How Does a Webcast Work
In recent years, webcasts have become a tried and tested resource for businesses across many industries. The incredible reach and power of webcasts make them an excellent tool for communicating and establishing business relations with thousands at a time. Webcasts can also be an invaluable tool if you want your product launches or events heard by large numbers of people around the world.
With that said, how does a webcast work, and how can you put it to good use for the interests of your business? Read on to learn more.
What is a webcast?
A webcast is a broadcast of a live event of any kind using the internet.

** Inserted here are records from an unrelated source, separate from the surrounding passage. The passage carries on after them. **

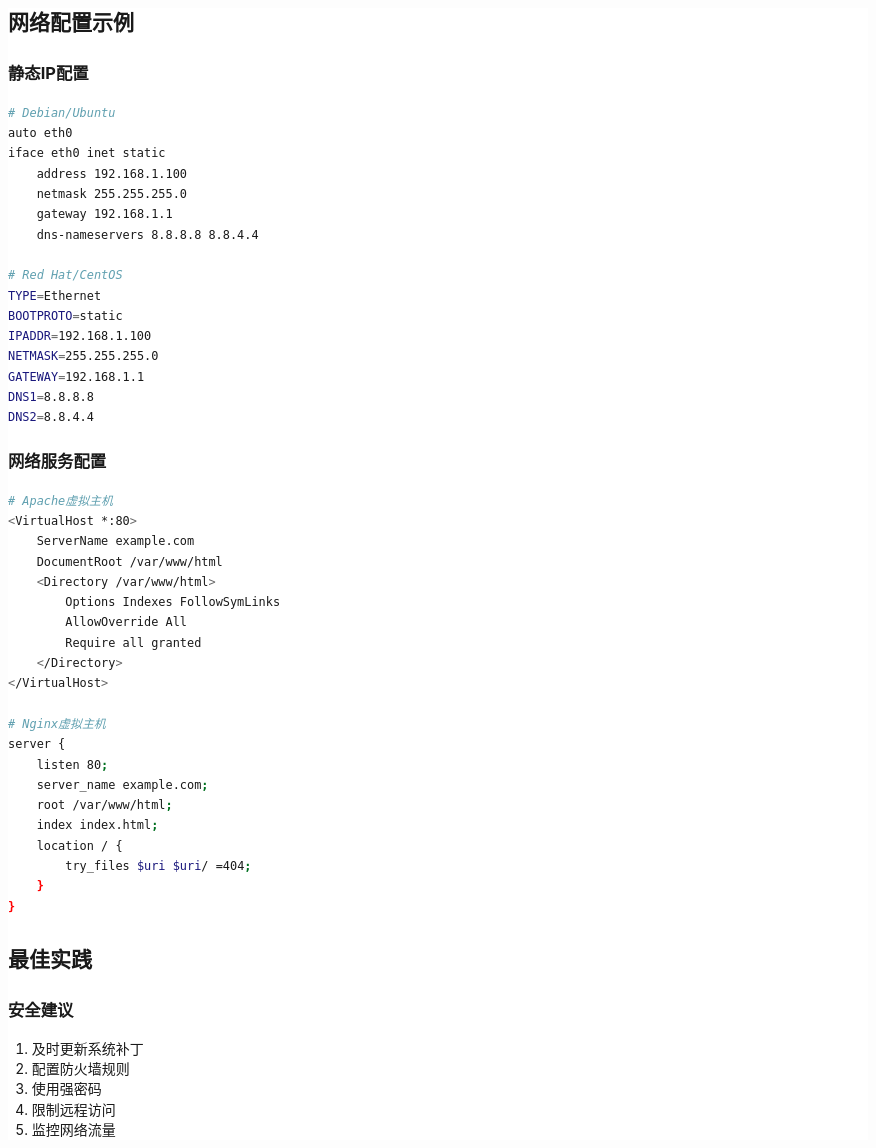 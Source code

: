 ## 网络配置示例

### 静态IP配置
```bash
# Debian/Ubuntu
auto eth0
iface eth0 inet static
    address 192.168.1.100
    netmask 255.255.255.0
    gateway 192.168.1.1
    dns-nameservers 8.8.8.8 8.8.4.4

# Red Hat/CentOS
TYPE=Ethernet
BOOTPROTO=static
IPADDR=192.168.1.100
NETMASK=255.255.255.0
GATEWAY=192.168.1.1
DNS1=8.8.8.8
DNS2=8.8.4.4
```

### 网络服务配置
```bash
# Apache虚拟主机
<VirtualHost *:80>
    ServerName example.com
    DocumentRoot /var/www/html
    <Directory /var/www/html>
        Options Indexes FollowSymLinks
        AllowOverride All
        Require all granted
    </Directory>
</VirtualHost>

# Nginx虚拟主机
server {
    listen 80;
    server_name example.com;
    root /var/www/html;
    index index.html;
    location / {
        try_files $uri $uri/ =404;
    }
}
```

## 最佳实践

### 安全建议
1. 及时更新系统补丁
2. 配置防火墙规则
3. 使用强密码
4. 限制远程访问
5. 监控网络流量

The words “web” and “broadcast” come together to create the word “webcast.” Webcasts are different from webinars as the focus is less on actual interaction and more on reaching the largest audience possible. Webcasts are, for the most part, one-way events where the audience can see and hear the actual event playing out.
However, you can make webcasts interactive using relevant tools. You can produce webcasts for many different use cases. Businesses have used webcasts for product launches, marketing events, corporate or stakeholder meetings, training, and other critical business processes.
Apart from taking an event to the masses, webcasts can also provide detailed information and insight about demographics, performance, and engagement of attendees. This data is invaluable if you want to keep tailoring the experience you provide over time.
How do webcast platforms work?
The operating principle of webcasts is simple. All you need is a real-time audio and video capture of an event. The webcast platform of your choice then processes this feed and makes it available over the internet, where your audience can access it anywhere in the world. Your webcast should be accessible using a variety of devices irrespective of screen size, operating system, display resolution, and internet speed.
An essential setup for webcasts consists of the appropriate audio and video capture devices, such as microphones and cameras. This feed goes into your webcasting device, which can range from a laptop or desktop computer to a large server array. The webcast software does the heavy lifting, transcoding the audio-video stream and making it available over the internet.
The webcast software then creates an interface for the audience to join in. You can throw your webcast open to all or create a pre-registered list of attendees. The audience members receive a virtual channel link from the webcast software, which they can use to join the event. Usually, the webcast platform also helps you with other processes like sending out registration links and reminders, tracking registration data, and detailed analytics of the event itself.
A Few use Cases for Your Inspiration
Once you understand how a webcast works, you can turn your attention to practical applications. It is possible to use webcasts in a various ways to aid your business interests. Here are a few examples of use cases.
- Tradeshows and conferences
Webcasts are a versatile choice for tradeshows and conferences. You can use a webcast to create an online audience for an existing physical event or go web-only by using a webcast as a virtual event. In fact, many large organizations go the webcast route to host important conferences and tradeshows to gain a wider client base.
- Product launches
Looking to find the largest possible audience for your product launch? The solution is to create a virtual product launch event using a webcast. This way, you can present a highly produced and polished product showcase of your product to your target audience. Webcast-based product launches can be highly versatile, engaging events with elements like keynote speakers, panel discussions, and breakout rooms.
- Thought leadership
Being a thought leader goes beyond selling. It involves establishing, building, and maintaining your credentials as a trusted, expert source of information and insight that can add value to customers. You can set yourself up as a thought leader easily using tailored webcasts. With high-quality content and useful information, you can position yourself as a thought leader, drive engagement, and create new and exciting business collaboration opportunities.
- Corporate communications
Webcasts can be a poignant avenue for corporate communications, especially for growing companies spread across multiple locations. Keeping your employees cohesive while avoiding prohibitive travel costs can be a challenge that webcasts can help surmount with ease. You can record webcast meetings for later reference, and webcast-based employee training can help standardize the process.
One Format, Multiple Uses
Correlating with this, how does a webcast work, and what can you do with it? With the information provided here, it’s easy to see that the opportunities are limitless. You can go in multiple directions with stellar results once you understand the basics of webcasts and their incredible potential.